**Task to complete**: Output verbatim the lines beginning at the one that contains "- How to verify offers and companies" and ending at the last line of the material, inclusive of both.

******

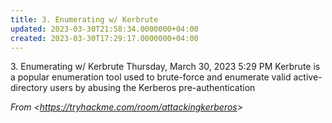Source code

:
 ```yaml
---
title: 3. Enumerating w/ Kerbrute
updated: 2023-03-30T21:58:34.0000000+04:00
created: 2023-03-30T17:29:17.0000000+04:00
---
```


3\. Enumerating w/ Kerbrute
Thursday, March 30, 2023
5:29 PM
Kerbrute is a popular enumeration tool used to brute-force and enumerate valid active-directory users by abusing the Kerberos pre-authentication

*From \<<https://tryhackme.com/room/attackingkerberos>\>*
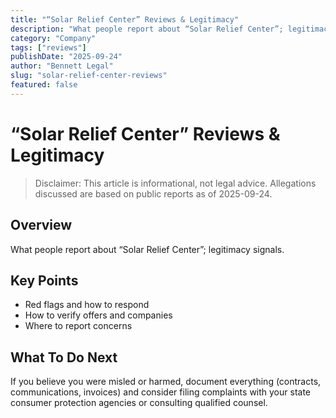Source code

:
 ```yaml
---
title: "“Solar Relief Center” Reviews & Legitimacy"
description: "What people report about “Solar Relief Center”; legitimacy signals."
category: "Company"
tags: ["reviews"]
publishDate: "2025-09-24"
author: "Bennett Legal"
slug: "solar-relief-center-reviews"
featured: false
---
```


# “Solar Relief Center” Reviews & Legitimacy

> Disclaimer: This article is informational, not legal advice. Allegations discussed are based on public reports as of 2025-09-24.

## Overview
What people report about “Solar Relief Center”; legitimacy signals.

## Key Points
- Red flags and how to respond
- How to verify offers and companies
- Where to report concerns

## What To Do Next
If you believe you were misled or harmed, document everything (contracts, communications, invoices) and consider filing complaints with your state consumer protection agencies or consulting qualified counsel.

******

**Reply**:
- How to verify offers and companies
- Where to report concerns

## What To Do Next
If you believe you were misled or harmed, document everything (contracts, communications, invoices) and consider filing complaints with your state consumer protection agencies or consulting qualified counsel.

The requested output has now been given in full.